TASK DETAILS:
Scan the records for the string "manages", then copy each line that has it.

RECORDS PROVIDED:
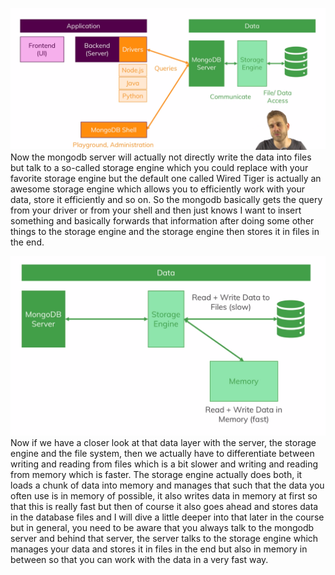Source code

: ![](./screenshots/04_mongodb+clients/2022-06-25-19-30-55.png)
Now the mongodb server will actually not directly write the data into files but talk to a so-called storage engine which you could replace with your favorite storage engine but the default one called Wired Tiger is actually an awesome storage engine which allows you to efficiently work with your data, store it efficiently and so on. So the mongodb basically gets the query from your driver or from your shell and then just knows I want to insert something and basically forwards that information after doing some other things to the storage engine and the storage engine then stores it in files in the end.

![](./screenshots/04_mongodb+clients/2022-06-25-19-35-14.png)
Now if we have a closer look at that data layer with the server, the storage engine and the file system, then we actually have to differentiate between writing and reading from files which is a bit slower and writing and reading from memory which is faster. The storage engine actually does both,
it loads a chunk of data into memory and manages that such that the data you often use is in memory of
possible, it also writes data in memory at first so that this is really fast
but then of course it also goes ahead and stores data in the database files and I will dive a little
deeper into that later in the course but in general, you need to be aware that you always talk to the mongodb server and behind that server, the server talks to the storage engine which manages your data and stores it in files in the end but also in memory in between so that you can work with the data in a very fast way.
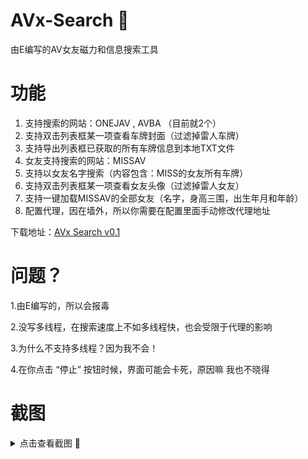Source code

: # AVx-Search 🔞
由E编写的AV女友磁力和信息搜索工具

# 功能
1. 支持搜索的网站：ONEJAV , AVBA （目前就2个）
2. 支持双击列表框某一项查看车牌封面（过滤掉雷人车牌）
3. 支持导出列表框已获取的所有车牌信息到本地TXT文件
4. 女友支持搜索的网站：MISSAV
5. 支持以女友名字搜索（内容包含：MISS的女友所有车牌）
6. 支持双击列表框某一项查看女友头像（过滤掉雷人女友）
7. 支持一键加载MISSAV的全部女友（名字，身高三围，出生年月和年龄）
8. 配置代理，因在墙外，所以你需要在配置里面手动修改代理地址

下载地址：[AVx Search v0.1](https://github.com/b1fly/AVx-Search/releases/tag/v0.1 "AVx Search v0.1")

# 问题？
1.由E编写的，所以会报毒

2.没写多线程，在搜索速度上不如多线程快，也会受限于代理的影响

3.为什么不支持多线程？因为我不会！

4.在你点击 “停止” 按钮时候，界面可能会卡死，原因嘛 我也不晓得

# 截图
<details>
<summary>点击查看截图 🔞</summary>
  
![1](https://user-images.githubusercontent.com/108970034/233124091-faf7386e-0d9b-4238-8659-b424ec9725bc.jpg)
  
![2](https://user-images.githubusercontent.com/108970034/233124130-5a33d6e7-9b7b-4e9f-b1cc-96d8c461d85e.jpg)


</details>
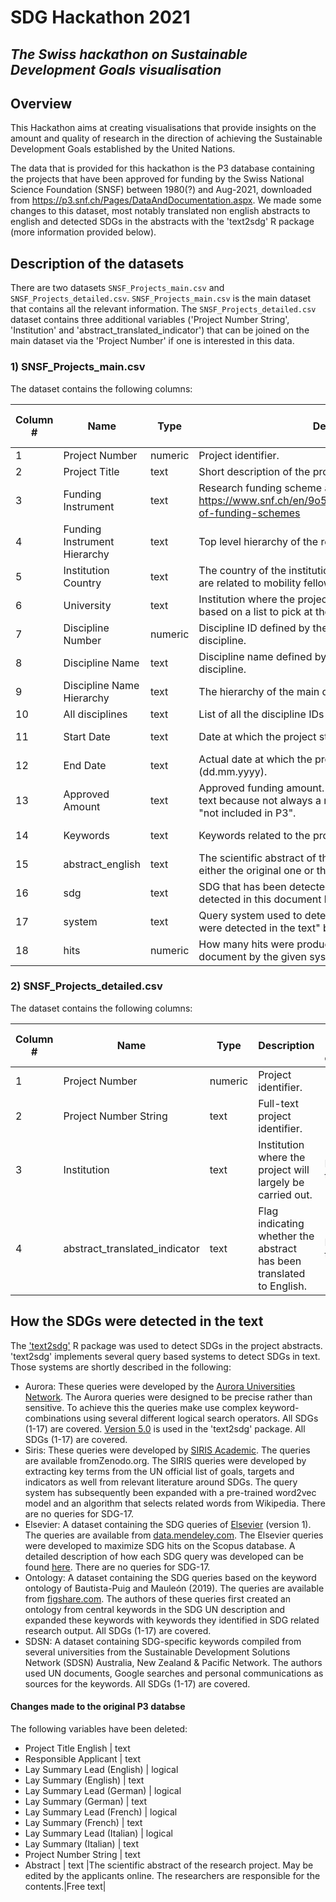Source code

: # SDG Hackathon 2021
## _The Swiss hackathon on Sustainable Development Goals visualisation_

## Overview
This Hackathon aims at creating visualisations that provide insights on the amount and quality of research in the direction of achieving the Sustainable Development Goals established by the United Nations.

The data that is provided for this hackathon is the P3 database containing the projects that have been approved for funding by the Swiss National Science Foundation (SNSF) between 1980(?) and Aug-2021, downloaded from https://p3.snf.ch/Pages/DataAndDocumentation.aspx. We made some changes to this dataset, most notably translated non english abstracts to english and detected SDGs in the abstracts with the 'text2sdg' R package (more information provided below). 

## Description of the datasets
There are two datasets `SNSF_Projects_main.csv` and `SNSF_Projects_detailed.csv`. `SNSF_Projects_main.csv` is the main dataset that contains all the relevant information. The `SNSF_Projects_detailed.csv` dataset contains three additional variables ('Project Number String', 'Institution' and 'abstract_translated_indicator') that can be joined on the main dataset via the 'Project Number' if one is interested in this data. 

### 1) SNSF_Projects_main.csv
The dataset contains the following columns:

|Column #|Name|Type|Description|Type of entry|
| ------ | ------ | ------ | ------ | ------ |
|1| Project Number | numeric |Project identifier.||
|2| Project Title | text |Short description of the project.||
|3| Funding Instrument | text |Research funding scheme as defined by https://www.snf.ch/en/9o5ezhuSlHENVQxr/page/overview-of-funding-schemes||
|4| Funding Instrument Hierarchy | text |Top level hierarchy of the research funding scheme.||
|5| Institution Country | text |The country of the institution. Most international locations are related to mobility fellowships.|List|
|6| University | text |Institution where the project will largely be carried out, based on a list to pick at the moment of the application.|List|
|7| Discipline Number | numeric |Discipline ID defined by the SNSF. Defined for the main discipline.|List|
|8| Discipline Name | text |Discipline name defined by the SNSF. Defined for the main discipline.|List|
|9| Discipline Name Hierarchy | text |The hierarchy of the main discipline.||
|10| All disciplines | text |List of all the discipline IDs involved in the project.||
|11| Start Date | text |Date at which the project starts (dd.mm.yyyy).|Free text|
|12| End Date | text |Actual date at which the project ends. Updated if necessary (dd.mm.yyyy).|Free text|
|13| Approved Amount | text |Approved funding amount. Updated if modified. Format is text because not always a number is stored. Ex: it may say "not included in P3".||
|14| Keywords | text |Keywords related to the project.|Free text|
|15| abstract_english| text | The scientific abstract of the research project in English, either the original one or the translated one.|Free text|
|16| sdg | text | SDG that has been detected, NA if no SDG has been detected in this document by the given system ||
|17| system | text | Query system used to detect SDG (see "How the SDGs were detected in the text" below) ||
|18| hits | numeric | How many hits were produced for a given SDG for the given document by the given system ||



### 2) SNSF_Projects_detailed.csv
The dataset contains the following columns:

|Column #|Name|Type|Description|Type of entry|
| ------ | ------ | ------ | ------ | ------ |
|1| Project Number | numeric |Project identifier.||
|2| Project Number String | text |Full-text project identifier.||
|3| Institution | text |Institution where the project will largely be carried out.|Free text|
|4| abstract_translated_indicator| text |Flag indicating whether the abstract has been translated to English.|Free text|



## How the SDGs were detected in the text
The ['text2sdg'](https://github.com/dwulff/text2sdg) R package was used to detect SDGs in the project abstracts. 'text2sdg' implements several query based systems to detect SDGs in text. Those systems are shortly described in the following:
* Aurora: These queries were developed by the [Aurora Universities Network](https://aurora-network.global/activity/sustainability/). The Aurora queries were designed to be precise rather than sensitive. To achieve this the queries make use complex keyword-combinations using several different logical search operators. All SDGs (1-17) are covered. [Version 5.0](https://github.com/Aurora-Network-Global/sdg-queries) is used in the 'text2sdg' package. All SDGs (1-17) are covered.
* Siris: These queries were developed by [SIRIS Academic](http://www.sirislab.com/lab/sdg-research-mapping/). The queries are available fromZenodo.org. The SIRIS queries were developed by extracting key terms from the UN official list of goals, targets and indicators as well from relevant literature around SDGs. The query system has subsequently been expanded with a pre-trained word2vec model and an algorithm that selects related words from Wikipedia. There are no queries for SDG-17.
* Elsevier: A dataset containing the SDG queries of [Elsevier](https://www.elsevier.com/connect/sdg-report) (version 1). The queries are available from [data.mendeley.com](https://data.mendeley.com/datasets/87txkw7khs/1). The Elsevier queries were developed to maximize SDG hits on the Scopus database. A detailed description of how each SDG query was developed can be found [here](https://elsevier.digitalcommonsdata.com/datasets/87txkw7khs/1). There are no queries for SDG-17.
* Ontology: A dataset containing the SDG queries based on the keyword ontology of Bautista-Puig and Mauleón (2019). The queries are available from [figshare.com](https://figshare.com/articles/dataset/SDG_ontology/11106113/1). The authors of these queries first created an ontology from central keywords in the SDG UN description and expanded these keywords with keywords they identified in SDG related research output. All SDGs (1-17) are covered.
* SDSN: A dataset containing SDG-specific keywords compiled from several universities from the Sustainable Development Solutions Network (SDSN) Australia, New Zealand & Pacific Network. The authors used UN documents, Google searches and personal communications as sources for the keywords. All SDGs (1-17) are covered.


#### Changes made to the original P3 databse
The following variables have been deleted:
* Project Title English | text 
* Responsible Applicant | text 
* Lay Summary Lead (English) | logical 
* Lay Summary (English) | text 
* Lay Summary  Lead (German) | logical 
* Lay Summary (German) | text 
* Lay Summary Lead (French) | logical 
* Lay Summary (French) | text 
* Lay Summary Lead (Italian) | logical 
* Lay Summary (Italian) | text 
* Project Number String | text
* Abstract | text |The scientific abstract of the research project. May be edited by the applicants online. The researchers are responsible for the contents.|Free text|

ANSWER SECTION:
it loads a chunk of data into memory and manages that such that the data you often use is in memory of
deeper into that later in the course but in general, you need to be aware that you always talk to the mongodb server and behind that server, the server talks to the storage engine which manages your data and stores it in files in the end but also in memory in between so that you can work with the data in a very fast way.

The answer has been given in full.